No. 5 – Cal State Fullerton Titans
- Position: Guard
- League: Big West Conference

Personal information
- Born: 15 January 2007 (age 19) Jakarta, Indonesia
- Listed height: 5 ft 9 in (1.75 m)
- Listed weight: 64 kg (141 lb)

Career information
- High school: SMAN 70 (Jakarta, Indonesia); Archbishop Riordan (San Francisco, California);
- College: Cal State Fullerton (2025-present);

= Maxine Sutisna =

Indonesian basketball player (born 2007)

Maxine Maria Sutisna (born January 15, 2007) is an Indonesian college basketball player for the Cal State Fullerton Titans of the Big West Conference (BWC). She is one of the few Indonesians to play in the NCAA Division I (the other being Theresna Ninon Salemon).

==Personal life==
Maxine was born in Jakarta, to Michael Sutisna and Maura Tupamahu. Has two siblings, Margaux and Mikael, and is majoring in kinesiology.

==High school career==

With her two seasons playing for SMAN 70 Jakarta in the Development Basketball League (DBL), she won two championships and also two MVP awards. She secured a spot in the DBL Girls's All-Star 2022 and 2023 which were played in Chicago, Illinois. After their 2023 All-Star campaign, Sutisna accepted a scholarship offer from the San Francisco, California based-school Archbishop Riordan. She was named Second Team All Western Catholic Athletic League and was the team captain for her junior and senior year at Riordan. She was ranked the number 14 prospect from the Northern California Class of 2025. She is the first NCAA Division 1 athlete from Archbishop Riordan.

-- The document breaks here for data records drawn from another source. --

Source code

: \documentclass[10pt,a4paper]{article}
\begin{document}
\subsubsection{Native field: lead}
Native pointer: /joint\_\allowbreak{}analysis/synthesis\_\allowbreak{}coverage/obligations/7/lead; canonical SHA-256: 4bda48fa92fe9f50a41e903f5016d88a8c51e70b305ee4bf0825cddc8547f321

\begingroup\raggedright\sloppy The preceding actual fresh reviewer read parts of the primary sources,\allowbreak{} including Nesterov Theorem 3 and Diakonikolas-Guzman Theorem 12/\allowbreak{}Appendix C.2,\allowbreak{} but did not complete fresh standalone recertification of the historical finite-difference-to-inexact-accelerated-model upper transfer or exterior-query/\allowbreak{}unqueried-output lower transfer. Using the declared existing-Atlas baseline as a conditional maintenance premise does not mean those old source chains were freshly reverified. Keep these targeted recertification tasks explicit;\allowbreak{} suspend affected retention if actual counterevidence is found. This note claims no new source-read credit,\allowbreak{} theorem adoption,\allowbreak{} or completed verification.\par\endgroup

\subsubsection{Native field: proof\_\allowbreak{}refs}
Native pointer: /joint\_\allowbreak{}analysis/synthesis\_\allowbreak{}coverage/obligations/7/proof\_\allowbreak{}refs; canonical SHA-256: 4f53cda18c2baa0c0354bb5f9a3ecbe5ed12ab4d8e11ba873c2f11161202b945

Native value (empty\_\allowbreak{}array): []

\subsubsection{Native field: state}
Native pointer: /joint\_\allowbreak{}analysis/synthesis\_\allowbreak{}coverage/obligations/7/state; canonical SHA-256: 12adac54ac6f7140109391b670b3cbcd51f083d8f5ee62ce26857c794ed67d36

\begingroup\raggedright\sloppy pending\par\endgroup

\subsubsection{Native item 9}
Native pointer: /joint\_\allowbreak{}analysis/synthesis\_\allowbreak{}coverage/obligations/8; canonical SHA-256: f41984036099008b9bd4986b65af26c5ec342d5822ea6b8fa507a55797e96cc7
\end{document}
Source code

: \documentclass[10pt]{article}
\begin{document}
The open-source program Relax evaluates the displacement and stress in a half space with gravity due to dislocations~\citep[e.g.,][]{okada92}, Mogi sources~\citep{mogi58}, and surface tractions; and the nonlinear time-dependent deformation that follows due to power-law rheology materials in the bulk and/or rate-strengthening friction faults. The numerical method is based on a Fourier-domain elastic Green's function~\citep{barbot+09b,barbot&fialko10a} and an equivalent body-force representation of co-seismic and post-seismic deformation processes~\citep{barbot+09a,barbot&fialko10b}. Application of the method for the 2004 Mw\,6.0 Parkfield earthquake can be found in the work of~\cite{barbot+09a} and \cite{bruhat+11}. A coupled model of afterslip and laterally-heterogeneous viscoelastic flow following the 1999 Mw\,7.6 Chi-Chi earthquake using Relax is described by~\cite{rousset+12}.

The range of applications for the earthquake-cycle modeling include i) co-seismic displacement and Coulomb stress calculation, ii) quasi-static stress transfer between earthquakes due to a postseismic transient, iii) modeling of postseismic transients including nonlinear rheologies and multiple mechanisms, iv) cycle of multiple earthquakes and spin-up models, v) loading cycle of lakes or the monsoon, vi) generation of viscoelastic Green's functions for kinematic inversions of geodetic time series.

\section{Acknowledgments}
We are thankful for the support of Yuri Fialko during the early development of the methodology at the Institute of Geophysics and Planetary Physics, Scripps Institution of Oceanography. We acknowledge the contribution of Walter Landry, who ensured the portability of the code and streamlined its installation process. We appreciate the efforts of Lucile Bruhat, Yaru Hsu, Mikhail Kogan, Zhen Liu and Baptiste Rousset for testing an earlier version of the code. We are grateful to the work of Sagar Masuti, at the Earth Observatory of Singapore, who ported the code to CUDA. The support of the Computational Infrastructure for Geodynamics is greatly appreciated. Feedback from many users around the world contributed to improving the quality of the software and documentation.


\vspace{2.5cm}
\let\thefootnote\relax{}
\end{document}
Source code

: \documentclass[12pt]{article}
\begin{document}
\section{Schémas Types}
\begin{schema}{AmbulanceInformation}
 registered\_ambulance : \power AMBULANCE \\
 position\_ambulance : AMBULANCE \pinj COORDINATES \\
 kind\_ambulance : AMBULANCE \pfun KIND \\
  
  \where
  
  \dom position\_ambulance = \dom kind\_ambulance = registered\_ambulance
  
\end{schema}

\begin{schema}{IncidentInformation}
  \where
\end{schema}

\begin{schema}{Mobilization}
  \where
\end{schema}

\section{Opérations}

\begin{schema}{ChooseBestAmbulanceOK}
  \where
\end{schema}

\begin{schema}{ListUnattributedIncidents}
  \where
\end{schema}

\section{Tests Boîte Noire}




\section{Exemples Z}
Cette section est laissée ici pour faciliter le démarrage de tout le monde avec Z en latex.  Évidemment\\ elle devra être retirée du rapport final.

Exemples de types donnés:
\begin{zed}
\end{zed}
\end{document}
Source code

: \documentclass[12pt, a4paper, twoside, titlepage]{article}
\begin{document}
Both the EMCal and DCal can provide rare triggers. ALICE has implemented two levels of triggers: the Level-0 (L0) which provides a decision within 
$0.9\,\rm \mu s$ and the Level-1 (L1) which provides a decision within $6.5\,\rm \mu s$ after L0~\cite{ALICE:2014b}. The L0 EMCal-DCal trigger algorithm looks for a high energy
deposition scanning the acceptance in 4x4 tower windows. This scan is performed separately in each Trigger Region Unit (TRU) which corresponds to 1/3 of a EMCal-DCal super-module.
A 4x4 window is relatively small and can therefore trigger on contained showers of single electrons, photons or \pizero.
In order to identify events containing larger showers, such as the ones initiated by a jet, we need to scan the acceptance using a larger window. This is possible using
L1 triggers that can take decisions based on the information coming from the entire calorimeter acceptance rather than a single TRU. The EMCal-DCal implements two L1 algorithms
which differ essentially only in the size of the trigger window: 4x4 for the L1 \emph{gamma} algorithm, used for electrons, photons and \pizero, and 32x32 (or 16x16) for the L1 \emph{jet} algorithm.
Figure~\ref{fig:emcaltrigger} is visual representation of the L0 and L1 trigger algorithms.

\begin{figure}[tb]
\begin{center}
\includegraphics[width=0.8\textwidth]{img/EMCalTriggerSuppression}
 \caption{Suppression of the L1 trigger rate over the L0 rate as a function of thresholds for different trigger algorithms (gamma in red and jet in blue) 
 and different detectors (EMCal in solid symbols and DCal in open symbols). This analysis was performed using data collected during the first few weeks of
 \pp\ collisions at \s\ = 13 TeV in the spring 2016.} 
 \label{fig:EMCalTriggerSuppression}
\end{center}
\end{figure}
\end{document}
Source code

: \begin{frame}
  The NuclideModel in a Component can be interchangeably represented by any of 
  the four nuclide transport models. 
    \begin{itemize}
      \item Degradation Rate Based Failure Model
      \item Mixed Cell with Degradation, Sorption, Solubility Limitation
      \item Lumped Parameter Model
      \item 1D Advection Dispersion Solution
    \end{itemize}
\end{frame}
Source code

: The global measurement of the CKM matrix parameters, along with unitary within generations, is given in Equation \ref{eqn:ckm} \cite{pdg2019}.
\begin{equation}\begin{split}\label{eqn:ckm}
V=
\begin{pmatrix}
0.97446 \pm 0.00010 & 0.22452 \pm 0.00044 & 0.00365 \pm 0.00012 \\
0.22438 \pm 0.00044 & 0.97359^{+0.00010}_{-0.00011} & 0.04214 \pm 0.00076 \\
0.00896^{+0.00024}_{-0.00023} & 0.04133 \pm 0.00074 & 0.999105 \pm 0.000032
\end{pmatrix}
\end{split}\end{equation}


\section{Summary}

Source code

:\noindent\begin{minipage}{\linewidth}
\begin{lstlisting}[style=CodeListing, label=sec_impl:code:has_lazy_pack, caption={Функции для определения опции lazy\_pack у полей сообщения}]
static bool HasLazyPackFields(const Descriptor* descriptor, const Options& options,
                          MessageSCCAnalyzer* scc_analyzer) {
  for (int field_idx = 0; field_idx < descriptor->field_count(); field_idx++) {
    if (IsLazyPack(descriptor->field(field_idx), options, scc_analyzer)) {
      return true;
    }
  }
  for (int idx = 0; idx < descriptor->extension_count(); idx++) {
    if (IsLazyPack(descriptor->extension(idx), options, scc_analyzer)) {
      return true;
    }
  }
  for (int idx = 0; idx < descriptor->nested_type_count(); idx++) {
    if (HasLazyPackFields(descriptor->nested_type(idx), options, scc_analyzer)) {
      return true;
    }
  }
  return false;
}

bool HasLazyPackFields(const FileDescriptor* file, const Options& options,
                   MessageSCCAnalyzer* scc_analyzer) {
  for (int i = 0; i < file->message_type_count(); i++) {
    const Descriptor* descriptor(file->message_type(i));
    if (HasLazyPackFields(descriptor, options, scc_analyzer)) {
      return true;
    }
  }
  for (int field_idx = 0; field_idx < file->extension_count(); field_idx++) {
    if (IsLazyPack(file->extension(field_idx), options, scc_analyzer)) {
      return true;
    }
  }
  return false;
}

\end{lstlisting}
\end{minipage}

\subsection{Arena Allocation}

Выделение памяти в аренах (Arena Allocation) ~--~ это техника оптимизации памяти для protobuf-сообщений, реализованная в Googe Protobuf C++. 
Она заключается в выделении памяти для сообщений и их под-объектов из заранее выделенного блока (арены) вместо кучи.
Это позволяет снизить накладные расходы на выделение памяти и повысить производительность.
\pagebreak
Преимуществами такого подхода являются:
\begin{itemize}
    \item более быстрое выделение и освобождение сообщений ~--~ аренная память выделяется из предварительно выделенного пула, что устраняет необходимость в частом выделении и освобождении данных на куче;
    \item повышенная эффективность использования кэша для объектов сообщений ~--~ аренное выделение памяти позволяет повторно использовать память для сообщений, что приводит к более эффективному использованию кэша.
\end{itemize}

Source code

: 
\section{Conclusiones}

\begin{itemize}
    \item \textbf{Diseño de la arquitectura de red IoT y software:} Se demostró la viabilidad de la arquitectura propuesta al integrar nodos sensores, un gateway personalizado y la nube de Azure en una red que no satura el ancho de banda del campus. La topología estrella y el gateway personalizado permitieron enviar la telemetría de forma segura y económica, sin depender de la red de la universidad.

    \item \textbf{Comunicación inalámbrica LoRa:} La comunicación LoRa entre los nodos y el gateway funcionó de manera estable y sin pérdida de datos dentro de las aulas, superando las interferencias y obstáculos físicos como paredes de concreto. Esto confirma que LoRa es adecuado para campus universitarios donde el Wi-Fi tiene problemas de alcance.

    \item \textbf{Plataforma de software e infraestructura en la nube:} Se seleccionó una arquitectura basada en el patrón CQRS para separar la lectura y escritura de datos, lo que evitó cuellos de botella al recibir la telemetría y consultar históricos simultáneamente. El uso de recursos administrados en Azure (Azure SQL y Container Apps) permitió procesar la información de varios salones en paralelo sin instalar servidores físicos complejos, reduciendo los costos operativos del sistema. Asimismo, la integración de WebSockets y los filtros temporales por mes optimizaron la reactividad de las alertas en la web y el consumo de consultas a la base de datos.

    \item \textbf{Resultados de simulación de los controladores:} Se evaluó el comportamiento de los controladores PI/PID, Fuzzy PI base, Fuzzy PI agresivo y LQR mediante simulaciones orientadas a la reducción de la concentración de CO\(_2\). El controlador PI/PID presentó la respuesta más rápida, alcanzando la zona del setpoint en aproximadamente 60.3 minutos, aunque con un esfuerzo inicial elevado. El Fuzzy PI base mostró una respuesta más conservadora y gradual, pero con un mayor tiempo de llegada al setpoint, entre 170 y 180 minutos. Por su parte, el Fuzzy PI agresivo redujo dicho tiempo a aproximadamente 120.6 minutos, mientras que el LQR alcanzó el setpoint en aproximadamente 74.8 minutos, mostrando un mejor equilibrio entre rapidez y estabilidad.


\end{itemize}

After graduation, Sutisna announced that she has offers from Cal State Fullerton, Cal State Northridge, and Portland State.

==College career==

On August 12, 2024, Maxine committed to Cal State Fullerton.

==National team career==

Sutisna represented the Indonesia under-18 squad in the 2024 FIBA U18 Women's Asia Cup in Shenzhen, China. She collected an average of 9.3 points, 6.5 rebounds, and 0.8 assists. Her highest-scoring game was against New Zealand, where she scored 14 points in 23 minutes played.